Synopsis:
To eight-year-old Bela, her family is her world. There’s Mommy, Daddo, and Grandma Ruth. But there is also Other Mommy, a malevolent entity who asks her every day: “Can I go inside your heart?”
When horrifying incidents around the house signal that Other Mommy is growing tired of asking Bela the question over and over, Bela understands that unless she says yes, her family will soon pay.
Other Mommy is getting restless, stronger, bolder. Only the bonds of family can keep Bela safe, but other incidents show cracks in her parents’ marriage. The safety Bela relies on is about to unravel.

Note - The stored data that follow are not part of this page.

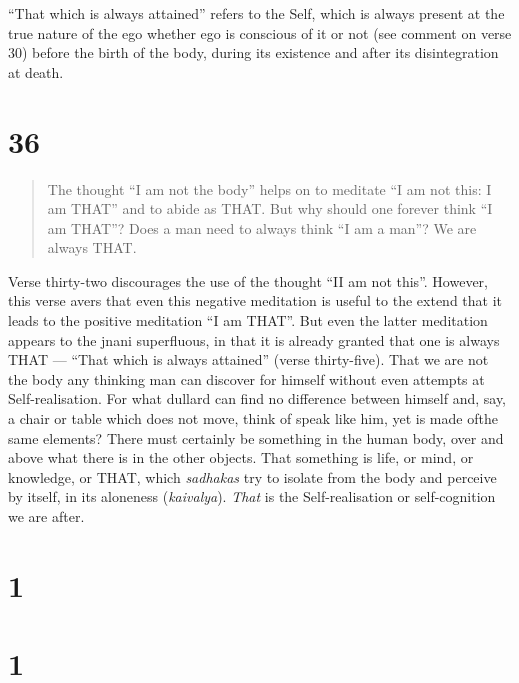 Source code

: \documentclass[12pt]{report}
\begin{document}
{``That which is always attained'' refers to the Self, which is always
present at the true nature of the ego whether ego is conscious of it
or not (see comment on verse 30) before the birth of the body, during
its existence and after its disintegration at death.

\section*{36}

\begin{quote}
  The thought ``I am not the body'' helps on to meditate ``I am not
  this: I am THAT'' and to abide as THAT. But why should one forever
  think ``I am THAT''? Does a man need to always think ``I am a man''?
  We are always THAT.
\end{quote}

\index{}

Verse thirty-two discourages the use of the thought ``II am not
this''. However, this verse avers that even this negative meditation
is useful to the extend that it leads to the positive meditation ``I
am THAT''. But even the latter meditation appears to the jnani
superfluous, in that it is already granted that one is always THAT ---
``That which is always attained'' (verse thirty-five). That we are not
the body any thinking man can discover for himself without even
attempts at Self-realisation. For what dullard can find no difference
between himself and, say, a chair or table which does not move, think
of speak like him, yet is made ofthe same elements? There must
certainly be something in the human body, over and above what there is
in the other objects. That something is life, or mind, or knowledge,
or THAT, which \emph{sadhakas} try to isolate from the body and
perceive by itself, in its aloneness (\emph{kaivalya}). \emph{That} is
the Self-realisation or self-cognition we are after.

\section*{1}

\begin{quote}

\end{quote}


\section*{1}

}
\end{document}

But Other Mommy needs an answer.
Review:
You know when a contestant in a cooking show is serving a relatively simple dish, and the judges, with a poorly-concealed sado-masochistic glint in their eyes say “Ooohhh… pork chops, there’s no room for error there…” In that respect, Josh Malerman’s “Incidents Around The House,” is very much a spag bol in the masterchef final. Through the unadorned, short and snappy narration of 8 year old Bela, the entire “pre-possession,” plot of Malerman’s most-discussed work to date is laid bare, but to underestimate it would be a grave mistake. I assure you, the writing, which seems to drip with guileless curiosity and childhood innocence (whilst not leaning too far into precocity or naivety), is but a trojan horse, a cruel trick, because pretty damn quickly things get pretty damn creepy. I am nothing if not fashionably late, and there is barely anything remotely original I have to add to the thousands of reviews the book has already received, but I’ve also never been one to read a book and not remind the whole world that I can in fact read. A novel that meets the towering expectations I rather unfairly stacked against it, “Incidents Around The House,” is childhood terror, every witching hour sprint between the bedroom and the bathroom, every time we lost sight of mum or dad in the supermarket, every monster in every closet, distilled, bottled and served with a smile.

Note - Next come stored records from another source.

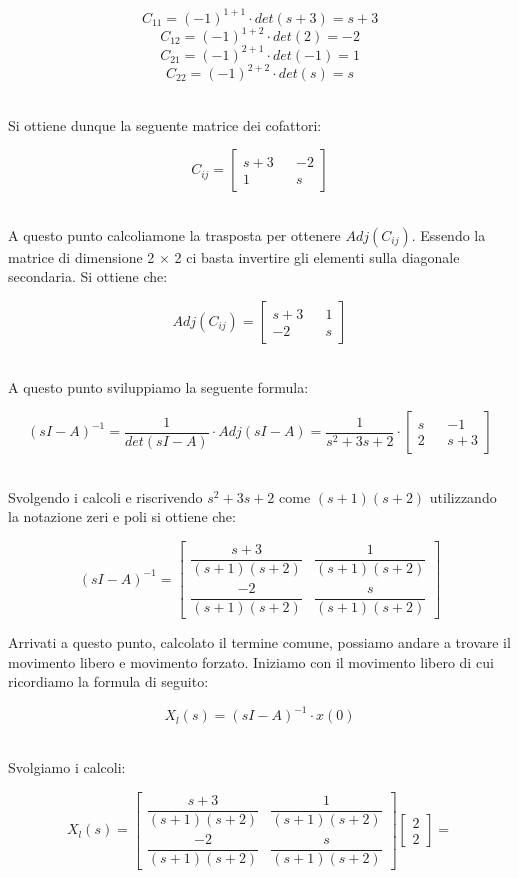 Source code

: \documentclass[../main.tex]{subfiles}
\begin{document}
\[ C_{11} = (-1)^{1+1} \cdot \unit{det}(s+3) = s + 3\]
\[ C_{12} = (-1)^{1+2} \cdot \unit{det}(2) = -2\]
\[ C_{21} = (-1)^{2+1} \cdot \unit{det}(-1) = 1\]
\[ C_{22} = (-1)^{2+2} \cdot \unit{det}(s) = s\]\

Si ottiene dunque la seguente matrice dei cofattori:

\[ C_{ij} = \begin{bmatrix} s+3 && -2 \\ 1 && s \end{bmatrix}\]\

A questo punto calcoliamone la trasposta per ottenere $\unit{Adj}(C_{ij})$. Essendo la matrice di dimensione 2 $\times$ 2 ci basta invertire gli elementi sulla diagonale secondaria. Si ottiene che:

\[ \unit{Adj}(C_{ij}) = \begin{bmatrix} s+3 && 1 \\ -2 && s \end{bmatrix} \]\

A questo punto sviluppiamo la seguente formula:

\[ (sI-A)^{-1} = \frac{1}{\unit{det}(sI-A)} \cdot \unit{Adj}(sI-A) = \frac{1}{s^2 + 3s + 2} \cdot \begin{bmatrix} s && - 1 \\ 2 && s + 3 \end{bmatrix} \]\

Svolgendo i calcoli e  riscrivendo $s^2 + 3s + 2$ come $(s+1)(s+2)$ utilizzando la notazione zeri e poli si ottiene che:

\[ (sI - A)^{-1} =
\begin{bmatrix}
\dfrac{s+3}{(s+1)(s+2)} & \dfrac{1}{(s+1)(s+2)} \\[1em]
\dfrac{-2}{(s+1)(s+2)} & \dfrac{s}{(s+1)(s+2)}
\end{bmatrix} \]

Arrivati a questo punto, calcolato il termine comune, possiamo andare a trovare il movimento libero e movimento forzato.
Iniziamo con il movimento libero di cui ricordiamo la formula di seguito:

\[X_{l}(s) = (sI - A)^{-1} \cdot x(0) \]\

Svolgiamo i calcoli:

\[ X_{l}(s) = 
\begin{bmatrix}
\dfrac{s+3}{(s+1)(s+2)} & \dfrac{1}{(s+1)(s+2)} \\[1em]
\dfrac{-2}{(s+1)(s+2)} & \dfrac{s}{(s+1)(s+2)}
\end{bmatrix} \begin{bmatrix} 2 \\ 2 \end{bmatrix} = \]\
\end{document}
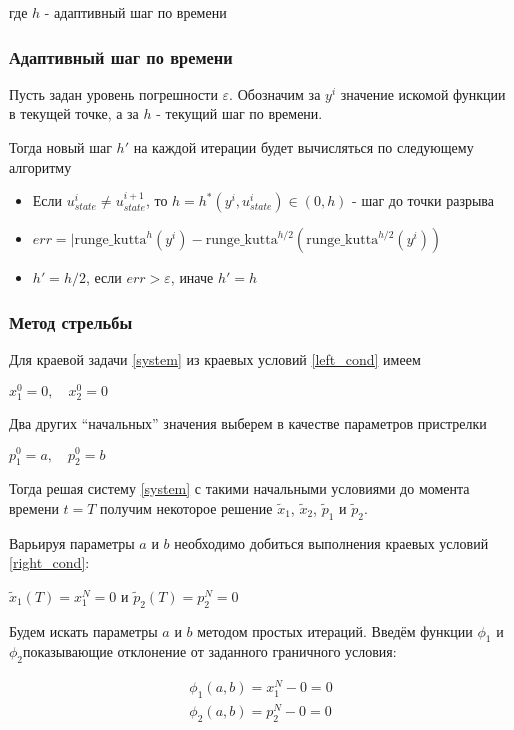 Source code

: \documentclass[a4paper,12pt]{article}
\begin{document}
где \(h\) - адаптивный шаг по времени

\subsubsection{Адаптивный шаг по времени}

Пусть задан уровень погрешности \(\varepsilon\). Обозначим за \(y^i\)
значение искомой функции в текущей точке, а за \(h\) - текущий шаг по
времени.

Тогда новый шаг \(h'\) на каждой итерации будет вычисляться по следующему
алгоритму

\begin{itemize}
  \item
        Если \(u_{state}^i \neq u_{state}^{i+1}\), то \(h=h^*(y^i, u_{state}^i)\in(0, h)\) - шаг до точки разрыва
  \item
        \(err =|\text{runge\_kutta}^h(y^i)-\text{runge\_kutta}^{h/2}\left(\text{runge\_kutta}^{h/2}(y^i)\right)\)
  \item
        \(h'=h/2\), если \(err > \varepsilon\), иначе \(h'=h\)
\end{itemize}

\subsubsection{Метод стрельбы}

Для краевой задачи \cref{system} из краевых условий \cref{left_cond} имеем

\(x_1^0=0, \quad x_2^0=0\)

Два других ``начальных'' значения выберем в качестве параметров
пристрелки

\(p_1^0=a, \quad p_2^0=b\)

Тогда решая систему \cref{system} с такими начальными условиями до момента
времени \(t=T\) получим некоторое решение \(\tilde{x}_1\),
\(\tilde{x}_2\), \(\tilde{p}_1\) и \(\tilde{p}_2\).

Варьируя параметры \(a\) и \(b\) необходимо добиться выполнения краевых
условий \cref{right_cond}:

\(\tilde{x}_1(T)=x_1^N=0\) и \(\tilde{p}_2(T)=p_2^N=0\)

Будем искать параметры \(a\) и \(b\) методом простых итераций. Введём
функции \(\phi_1\) и \(\phi_2\)показывающие отклонение от заданного
граничного условия:

\begin{gather*}
  \phi_1(a,b)=x_1^N-0=0\\
  \phi_2(a,b)=p_2^N-0=0
\end{gather*}
\end{document}
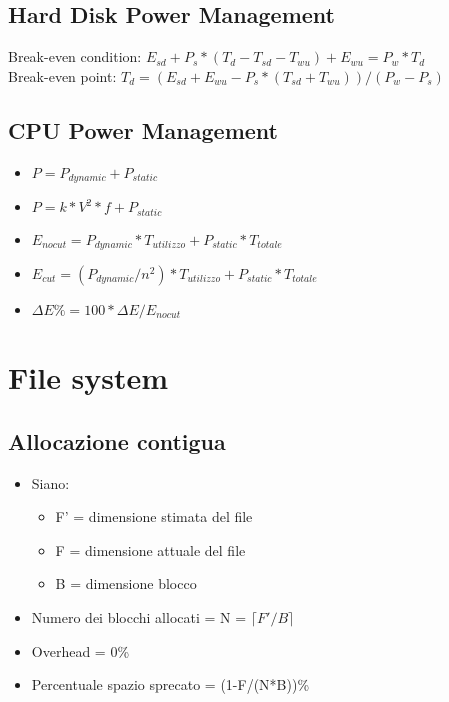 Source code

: \documentclass[10pt]{article}
\begin{document}
\subsection*{Hard Disk Power Management}
Break-even condition: $E_{sd}+P_s*(T_d-T_{sd}-T_{wu})+E_{wu}=P_w*T_d$\\
Break-even point: $T_d=(E_{sd}+E_{wu}-P_s*(T_{sd}+T_{wu}))/(P_w-P_s)$
\subsection*{CPU Power Management}
\begin{itemize}
    \item $P=P_{dynamic}+P_{static}$
    \item $P=k*V^2*f+P_{static}$
    \item $E_{nocut}=P_{dynamic}*T_{utilizzo}+P_{static}*T_{totale}$
    \item $E_{cut}=(P_{dynamic}/n^2)*T_{utilizzo}+P_{static}*T_{totale}$
    \item $\Delta E\%=100*\Delta E/E_{nocut}$
\end{itemize}
\section{File system}
\subsection*{Allocazione contigua}
\begin{itemize}
    \item Siano:
    \begin{itemize}
        \item F' = dimensione stimata del file
        \item F = dimensione attuale del file
        \item B = dimensione blocco
    \end{itemize}
    \item Numero dei blocchi allocati = N = $\lceil F'/B \rceil$
    \item Overhead = 0\%
    \item Percentuale spazio sprecato = (1-F/(N*B))\%
\end{itemize}
\end{document}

Bela is eight. She lives with Mommy and her best friend Daddo, who very much have their own issues. Unfortunately those marital problems (you know, infidelity, emotional distance, the general malaise of adult life) pail in comparison to the spot of trouble Bela has found herself in. At first she just stayed in the closet and stared, before they slowly became friends. Of course, friends do nice things for each other, but when Other Mommy turns to Bela and asks “Can I go into your heart?” well, I’ll pause to let that marinate.

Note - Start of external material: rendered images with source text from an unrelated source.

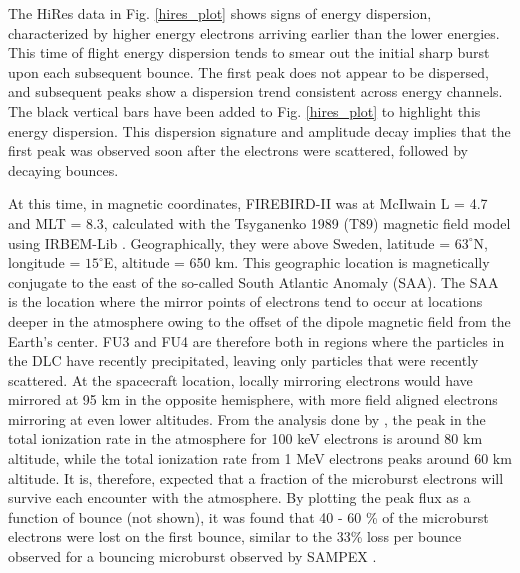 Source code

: \documentclass[draft, linenumbers]{agujournal}
\begin{document}
The HiRes data in Fig. \ref{hires_plot} shows signs of energy dispersion, characterized by higher energy electrons arriving earlier than the lower energies. This time of flight energy dispersion tends to smear out the initial sharp burst upon each subsequent bounce. The first peak does not appear to be dispersed, and subsequent peaks show a dispersion trend consistent across energy channels. The black vertical bars have been added to Fig. \ref{hires_plot} to highlight this energy dispersion. This dispersion signature and amplitude decay implies that the first peak was observed soon after the electrons were scattered, followed by decaying bounces.

At this time, in magnetic coordinates, FIREBIRD-II was at McIlwain L = 4.7 and MLT = 8.3, calculated with the Tsyganenko 1989 (T89) magnetic field model \citep{Tsyganenko1989} using IRBEM-Lib \citep{irbem}. Geographically, they were above Sweden, latitude = $63^{\circ}$N, longitude = $15^{\circ}$E, altitude = 650 km. This geographic location is magnetically conjugate to the east of the so-called South Atlantic Anomaly (SAA). The SAA is the location where the mirror points of electrons tend to occur at locations deeper in the atmosphere owing to the offset of the dipole magnetic field from the Earth's center.  FU3 and FU4 are therefore both in regions where the particles in the DLC have recently precipitated, leaving only particles that were recently scattered. At the spacecraft location, locally mirroring electrons would have mirrored at 95 km in the opposite hemisphere, with more field aligned electrons mirroring at even lower altitudes. From the analysis done by \citet{Fang2010}, the peak in the total ionization rate in the atmosphere for 100 keV electrons is around 80 km altitude, while the total ionization rate from 1 MeV electrons peaks around 60 km altitude. It is, therefore, expected that a fraction of the microburst electrons will survive each encounter with the atmosphere. By plotting the peak flux as a function of bounce (not shown), it was found that 40 - 60 \% of the microburst electrons were lost on the first bounce, similar to the 33\% loss per bounce observed for a bouncing microburst observed by SAMPEX \citep{Thorne2005}.
\end{document}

You with me? “Can I go into your heart?” is, whilst rather polite, of course one of the most horrifying and fundamentally wrong notions in horror literature. It’s a literal and metaphorical violation, the ultimate transgression, that demands Bela not just surrender her innocence, something that pulses at the black, beating heart of this book, but relinquish her entire being. Whether this is a coming-of-age or a coming-apart story, is something I’m afraid you’ll have to find out for yourself, but at the very least she is a catalyst which forces Bela to grow up quickly, and come to the leaden conclusion that Mommy and Daddo can not protect her. In that way, in regard to the revocation of innocence, in regard to the friendship she attempts to form with Bela, in regard to the fact that she is a crude caricature of the mother, someone who should be nurturing and caring and of course in regard to the fact that she is fucking creepy, she is very much like a predator.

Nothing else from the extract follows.